𝟐𝟖. 𝐒𝐞𝐧𝐭𝐢𝐦𝐞𝐧𝐭 𝐝𝐞 𝐜𝐮𝐥𝐩𝐚𝐛𝐢𝐥𝐢𝐭𝐞
Jaekyung
— Avant de vous laisser l'autorisation d'entrer dans la chambre, je dois vous avertir que ce que vous allez voir peut être impressionnant, voir même vous choquer, nous prévint le médecin, chargé de ton dossier. Votre ami est actuellement plongé dans le coma, et nécessite l'appareillage de certains matériels, lui permettant notamment de respirer, ainsi que d'être hydraté et nourri durant cette épreuve.
J'écoutais attentivement ses paroles. Cependant, j'avais encore beaucoup de mal à réaliser que tu étais dans le coma. Certainement le manque de sommeil et le fait que mon cerveau s'était mis sur pause, car il était à présent huit heures du matin, lorsque le médecin est venu nous chercher dans la salle d'attente.
— Dans le coma ? répétais-je. Comment ça dans le coma ? Pourquoi ? Pourquoi ne s'est-il pas réveillé ? Vous nous avez pourtant dit que vous avez réussi à stabiliser son état !
Le médecin se pinça les lèvres, en bougeant légèrement la tête à mes questionnements.
— Je comprends tout à fait votre inquiétude, et je vais tout vous expliquer, suivez-moi, je vous pris, répondit-il, en faisant glisser la porte coulissante.
Mes yeux se posèrent sur toi, ou plutôt, sur tous ces câbles qui recouvraient l'entièreté de ton corps, et de ses machines, plus impressionnantes les unes que les autres.
Tu étais branché de partout. Pas un centimètre de ton épiderme, n'était pas couverte de sparadraps, de perfusions, de fils en tout genre — dont je ne connaissais pas encore leur utilité. Mais ce qui était le plus perturbant à mes yeux, n'était autre que ce tube, logé dans ta bouche, te permettant de respirer, maintenu par des sortes de lanières, faisant le tour de ta tête. Il y avait également cette chose insérée dans ton nez, et qui devait certainement t'apporter la nutrition dont tu avais besoin.
Le silence ne régnait pas dans cette chambre stérile. Elle était monopolisée par les sons produits par les monitorings, affichant ton activité cérébrale et ton rythme cardiaque, ainsi que les bruits du respirateur qui, je dois vous l'avouer, me rassurait, comme il me terrorisait.
— Votre ami...
— Joshua, rectifiais-je immédiatement, tandis que Gabriel s'approchait de son meilleur ami, silencieux. Appelez-le par son prénom, s'il vous plaît.
Il acquiesça.
— Très bien. Joshua a été en arrêt cardiorespiratoire durant plus d'une quarantaine de minutes, le temps de la réanimation. Ce qui n'est pas anodin sur les conséquences liées à son organisme.

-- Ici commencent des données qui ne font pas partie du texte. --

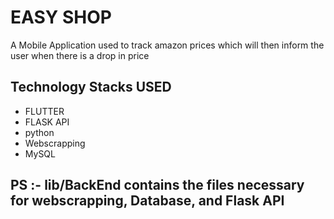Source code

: # EASY SHOP

A Mobile Application used to track amazon prices which will then inform the user when there is a drop in price

## Technology Stacks USED

- FLUTTER
- FLASK API
- python
- Webscrapping
- MySQL

## PS :- lib/BackEnd contains the files necessary for webscrapping, Database, and Flask API
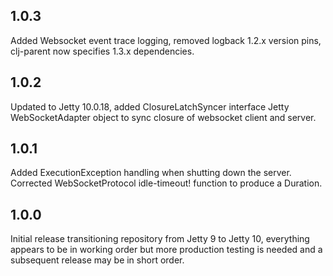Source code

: ## 1.0.3

Added Websocket event trace logging, removed logback 1.2.x version pins, clj-parent now specifies 1.3.x dependencies.

## 1.0.2

Updated to Jetty 10.0.18, added ClosureLatchSyncer interface Jetty WebSocketAdapter object to sync closure of websocket client and server.

## 1.0.1

Added ExecutionException handling when shutting down the server. Corrected WebSocketProtocol idle-timeout! function to produce a Duration.

## 1.0.0

Initial release transitioning repository from Jetty 9 to Jetty 10, everything appears to be in working order but more production testing is needed and a subsequent release may be in short order.
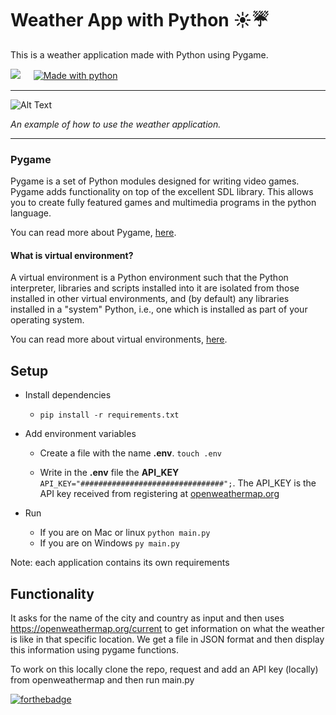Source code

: #  Weather App with Python ☀️☔️
This is a weather application made with Python using Pygame.

![](https://img.shields.io/github/repo-size/haroldom/weather_app?style=for-the-badge) ㅤ
[![Made with python](http://ForTheBadge.com/images/badges/made-with-python.svg)](https://github.com/itsvinayak/weather-app)

------------


![Alt Text](https://s10.gifyu.com/images/weather_app.gif)

*An example of how to use the weather application.*

------------


### Pygame

Pygame is a set of Python modules designed for writing video games. Pygame adds functionality on top of the excellent SDL library. This allows you to create fully featured games and multimedia programs in the python language.

You can read more about Pygame, <a href="https://www.pygame.org/wiki/about" >here</a>.


####  What is virtual environment?
A virtual environment is a Python environment such that the Python interpreter, libraries and scripts installed into it are isolated from those installed in other virtual environments, and (by default) any libraries installed in a "system" Python, i.e., one which is installed as part of your operating system.

You can read more about virtual environments, <a href="https://docs.python.org/3/library/venv.html#:~:text=A%20virtual%20environment%20is%20a,part%20of%20your%20operating%20system." >here</a>.

## Setup

- Install dependencies
   
  - `pip install -r requirements.txt`
- Add environment variables
  - Create a file with the name **.env**.
   `touch .env`
  
  - Write in the **.env** file the **API_KEY**
   `API_KEY="################################";`. The API_KEY is the API key received from registering at [openweathermap.org](https://openweathermap.org/current "openweathermap.org")

- Run
  - If you are on Mac or linux
   `python main.py`
  -  If you are on Windows
   `py main.py`
   
Note: each application contains its own requirements

## Functionality
It asks for the name of the city and country as input and then uses https://openweathermap.org/current to get information on what the weather is like in that specific location. We get a file in JSON format and then display this information using pygame functions.

To work on this locally clone the repo, request and add an API key (locally) from openweathermap and then run main.py

[![forthebadge](https://forthebadge.com/images/badges/built-with-love.svg)](https://forthebadge.com)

— Qu'est-ce que vous voulez dire ? commenta Connor, se tenant derrière Gabriel, les mains posées sur ses épaules. Est-ce qu'il va avoir des séquelles ?

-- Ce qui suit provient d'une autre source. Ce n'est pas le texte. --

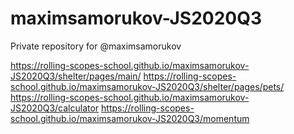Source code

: # maximsamorukov-JS2020Q3
Private repository for @maximsamorukov

https://rolling-scopes-school.github.io/maximsamorukov-JS2020Q3/shelter/pages/main/
https://rolling-scopes-school.github.io/maximsamorukov-JS2020Q3/shelter/pages/pets/
https://rolling-scopes-school.github.io/maximsamorukov-JS2020Q3/calculator
https://rolling-scopes-school.github.io/maximsamorukov-JS2020Q3/momentum
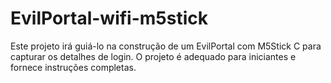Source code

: # EvilPortal-wifi-m5stick

Este projeto irá guiá-lo na construção de um EvilPortal com M5Stick C para capturar os detalhes de login. O projeto é adequado para iniciantes e fornece instruções completas.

— Tout d'abord, il faut savoir que son cœur était très faible en arrivant dans nos services, ainsi que sa respiration, qui était anormalement basse, rétorqua le médecin, en s'avançant vers les machines qui entouraient ton lit. C'est la raison pour laquelle nous avons dû faire une intubation, pour l'aider à mieux respirer et lui permettre reprendre des forces durant la durée de son coma.

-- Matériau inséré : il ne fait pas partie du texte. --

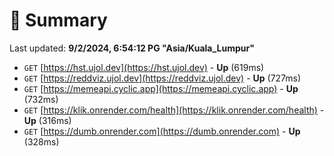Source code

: # 📖 Summary
Last updated: **9/2/2024, 6:54:12 PG "Asia/Kuala_Lumpur"**

- `GET` [https://hst.ujol.dev](https://hst.ujol.dev) - **Up** (619ms)
- `GET` [https://reddviz.ujol.dev](https://reddviz.ujol.dev) - **Up** (727ms)
- `GET` [https://memeapi.cyclic.app](https://memeapi.cyclic.app) - **Up** (732ms)
- `GET` [https://klik.onrender.com/health](https://klik.onrender.com/health) - **Up** (316ms)
- `GET` [https://dumb.onrender.com](https://dumb.onrender.com) - **Up** (328ms)
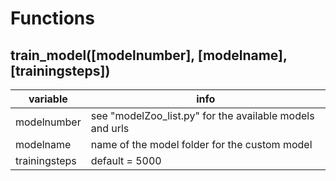 # Functions
## train_model([modelnumber], [modelname], [trainingsteps])

|variable|info|
|-------------|-------------|
|modelnumber|see "modelZoo_list.py" for the available models and urls|
|modelname  |name of the model folder for the custom model|
|trainingsteps|default = 5000|
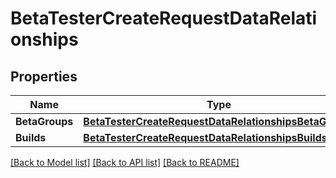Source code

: # BetaTesterCreateRequestDataRelationships

## Properties

Name | Type | Description | Notes
------------ | ------------- | ------------- | -------------
**BetaGroups** | [**BetaTesterCreateRequestDataRelationshipsBetaGroups**](BetaTesterCreateRequest.Data.Relationships.BetaGroups.md) |  | [optional] 
**Builds** | [**BetaTesterCreateRequestDataRelationshipsBuilds**](BetaTesterCreateRequest.Data.Relationships.Builds.md) |  | [optional] 

[[Back to Model list]](../README.md#documentation-for-models) [[Back to API list]](../README.md#documentation-for-api-endpoints) [[Back to README]](../README.md)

C'était insoutenable à regarder, et je n'aurais jamais imaginé que le service des soins intensifs pouvait être autant oppressant. Ce n'était pas qu'une simple hospitalisation après une opération, non, là on se trouvait derrière les portes entre la vie et la mort, car à tout moment, ton cœur pouvait cesser de battre.
Inévitablement, Gabriel s'était effondré en larmes sur ton corps. Entre la fatigue et toutes les émotions qui ont bouleversé son cœur, plus aucun d'entre nous n'arrivait à retenir ses sanglots, ainsi que son épuisement mental et physique.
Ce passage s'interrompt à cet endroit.